Pilling speculated that a revived death penalty would also discourage repentant terrorists from confessing: "The confessions themselves would tend to dry up if the gallows were seen at the end of the process." Furthermore, he noted, under the threat of execution, "terrorists might resort to hostage-taking."
Later that year, the UK parliament held a vote on restoring the death penalty — but a healthy majority of parliamentarians voted "Nay," and the measure was defeated. After the votes were tallied, Thatcher reportedly lost her renowned cool and began shouting at Labour Party parliamentarians from across the dispatch box.
"The execution of Irish people under British law would almost certainly create a situation worse than anything our two governments have experienced."
In 1983, capital punishment was again put to vote in parliament. Shortly before the ballot, an especially pleading letter to Thatcher arrived from Ireland, via the Irish ambassador in London. "The execution of Irish people under British law would almost certainly create a situation worse than anything our two governments have experienced during the past thirteen years," wrote Irish Foreign Minister Peter Barry on July 8, 1983. "The IRA [Irish Republican Army], the INLA [Irish National Liberation Army], and other terrorist organizations would take full advantage of their opportunity."
Around the same time yet another note arrived, this one from Pieter Dankert, then president of the European Parliament. Writing to "Dear Mrs. Thatcher" from Luxembourg, Dankert charged that the restoration of capital punishment, "would be an extraordinary and terrible decision. Britain would be taking a great step backwards from its position of moral authority both in the community and the commonwealth."
On 18 July 1983, Thatcher herself penned a letter to Professor John Gunn, a political theorist at Cambridge who had written a report on the possible effects of a death penalty revival. Thatcher avowed that she would personally "vote to restore the death penalty."
And yet, later in 1983, Thatcher's effort was again defeated. A decade on, in 1994, the British parliament held its last debate on the reintroduction of capital punishment.

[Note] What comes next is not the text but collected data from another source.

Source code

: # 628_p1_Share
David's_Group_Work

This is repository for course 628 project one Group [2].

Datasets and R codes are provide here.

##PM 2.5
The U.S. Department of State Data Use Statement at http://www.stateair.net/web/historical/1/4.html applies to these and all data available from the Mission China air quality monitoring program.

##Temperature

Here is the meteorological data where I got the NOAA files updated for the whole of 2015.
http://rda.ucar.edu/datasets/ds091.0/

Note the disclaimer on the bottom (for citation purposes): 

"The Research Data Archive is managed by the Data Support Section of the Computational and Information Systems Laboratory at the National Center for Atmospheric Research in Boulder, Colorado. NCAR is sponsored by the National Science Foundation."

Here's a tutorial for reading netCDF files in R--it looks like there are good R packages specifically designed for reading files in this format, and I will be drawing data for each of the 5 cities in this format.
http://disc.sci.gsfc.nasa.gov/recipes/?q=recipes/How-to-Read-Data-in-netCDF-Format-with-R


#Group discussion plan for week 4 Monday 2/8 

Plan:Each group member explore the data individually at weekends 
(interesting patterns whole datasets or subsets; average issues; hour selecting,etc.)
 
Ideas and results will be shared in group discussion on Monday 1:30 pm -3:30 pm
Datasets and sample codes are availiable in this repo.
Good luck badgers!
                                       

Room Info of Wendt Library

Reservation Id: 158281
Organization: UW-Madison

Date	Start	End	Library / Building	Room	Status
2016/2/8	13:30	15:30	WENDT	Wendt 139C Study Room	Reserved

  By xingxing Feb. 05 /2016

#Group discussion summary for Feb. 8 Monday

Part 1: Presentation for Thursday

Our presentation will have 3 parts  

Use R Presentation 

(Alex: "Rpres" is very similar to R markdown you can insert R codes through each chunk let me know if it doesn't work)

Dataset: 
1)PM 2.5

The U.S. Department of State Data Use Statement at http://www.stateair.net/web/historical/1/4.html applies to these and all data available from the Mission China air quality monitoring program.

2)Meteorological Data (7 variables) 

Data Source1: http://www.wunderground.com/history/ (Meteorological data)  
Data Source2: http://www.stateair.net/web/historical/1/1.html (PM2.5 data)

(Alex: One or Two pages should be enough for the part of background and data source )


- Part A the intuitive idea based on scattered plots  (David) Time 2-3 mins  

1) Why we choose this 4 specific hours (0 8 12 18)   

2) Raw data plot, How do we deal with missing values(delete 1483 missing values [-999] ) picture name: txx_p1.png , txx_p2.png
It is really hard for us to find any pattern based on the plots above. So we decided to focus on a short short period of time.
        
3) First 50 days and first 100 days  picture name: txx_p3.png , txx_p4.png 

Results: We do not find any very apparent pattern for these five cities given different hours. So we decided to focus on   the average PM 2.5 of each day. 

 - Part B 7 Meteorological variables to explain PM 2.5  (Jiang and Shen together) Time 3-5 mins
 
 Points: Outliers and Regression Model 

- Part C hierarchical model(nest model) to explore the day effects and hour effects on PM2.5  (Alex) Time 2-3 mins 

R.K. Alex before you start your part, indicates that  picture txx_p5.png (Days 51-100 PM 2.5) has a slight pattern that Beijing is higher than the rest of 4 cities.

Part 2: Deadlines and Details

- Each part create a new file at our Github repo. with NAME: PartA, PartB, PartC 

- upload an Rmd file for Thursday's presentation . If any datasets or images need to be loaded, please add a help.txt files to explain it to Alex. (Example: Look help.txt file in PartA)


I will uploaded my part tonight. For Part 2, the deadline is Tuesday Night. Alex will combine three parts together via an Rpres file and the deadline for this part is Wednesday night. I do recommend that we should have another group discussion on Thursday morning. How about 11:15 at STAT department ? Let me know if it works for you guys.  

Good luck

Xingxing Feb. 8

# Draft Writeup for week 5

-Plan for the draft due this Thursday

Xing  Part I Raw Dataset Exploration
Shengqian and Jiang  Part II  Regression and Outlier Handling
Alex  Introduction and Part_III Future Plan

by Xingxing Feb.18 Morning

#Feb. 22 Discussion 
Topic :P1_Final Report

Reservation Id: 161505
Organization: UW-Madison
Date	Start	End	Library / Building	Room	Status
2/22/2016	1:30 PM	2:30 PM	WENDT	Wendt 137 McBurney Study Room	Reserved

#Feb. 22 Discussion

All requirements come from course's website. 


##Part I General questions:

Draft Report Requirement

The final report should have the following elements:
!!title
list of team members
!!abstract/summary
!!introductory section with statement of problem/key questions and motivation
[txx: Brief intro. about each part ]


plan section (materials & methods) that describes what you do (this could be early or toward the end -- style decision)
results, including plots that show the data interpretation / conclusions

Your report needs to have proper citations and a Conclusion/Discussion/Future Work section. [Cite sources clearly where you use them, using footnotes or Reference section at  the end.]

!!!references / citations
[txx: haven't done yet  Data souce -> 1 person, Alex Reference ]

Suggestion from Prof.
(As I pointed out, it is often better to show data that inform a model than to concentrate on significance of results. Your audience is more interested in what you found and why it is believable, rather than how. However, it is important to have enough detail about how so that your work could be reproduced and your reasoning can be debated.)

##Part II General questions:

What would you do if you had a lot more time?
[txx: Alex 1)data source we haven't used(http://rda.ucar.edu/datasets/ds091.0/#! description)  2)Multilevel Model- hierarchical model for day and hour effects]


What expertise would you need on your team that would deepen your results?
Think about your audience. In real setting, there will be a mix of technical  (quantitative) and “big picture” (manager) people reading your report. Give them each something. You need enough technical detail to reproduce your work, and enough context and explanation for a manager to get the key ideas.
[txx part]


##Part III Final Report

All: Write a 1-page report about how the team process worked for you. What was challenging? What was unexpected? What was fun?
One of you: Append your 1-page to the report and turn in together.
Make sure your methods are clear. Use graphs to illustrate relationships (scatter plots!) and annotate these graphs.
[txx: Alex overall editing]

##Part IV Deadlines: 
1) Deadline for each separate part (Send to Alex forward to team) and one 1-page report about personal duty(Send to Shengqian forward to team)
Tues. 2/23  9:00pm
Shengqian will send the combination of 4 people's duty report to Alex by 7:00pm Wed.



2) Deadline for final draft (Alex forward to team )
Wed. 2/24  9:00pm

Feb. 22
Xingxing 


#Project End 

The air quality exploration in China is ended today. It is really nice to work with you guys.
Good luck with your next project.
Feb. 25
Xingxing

The death penalty in England, Wales, and Scotland was suspended in 1965 — and wholly abolished in 1969. Northern Ireland nixed capital punishment several years later, in 1973.
But IRA bombings in the mid-70s inspired calls for a reintroduction of state executions. By 1979, Thatcher "hoped that a large intake of new Tory MPs who favoured hanging would vote with her to restore it, at least for terrorist murderers and the killing of police officers," wrote former Conservative MP Jonathan Aitken, in his 2013 biography of Thatcher.
Capital punishment was employed in Britain from the earliest days of the state's existence. Indeed, British criminal law was once known as the "Bloody Code" — on account of how liberally it doled out death sentences. In the 18th century, the death penalty was applied to such paltry crimes as pickpocketing, stealing bread, and "being in the company of gypsies for one month." It was only in the 19th century that British lawmakers started to curb their application of lethal law and order.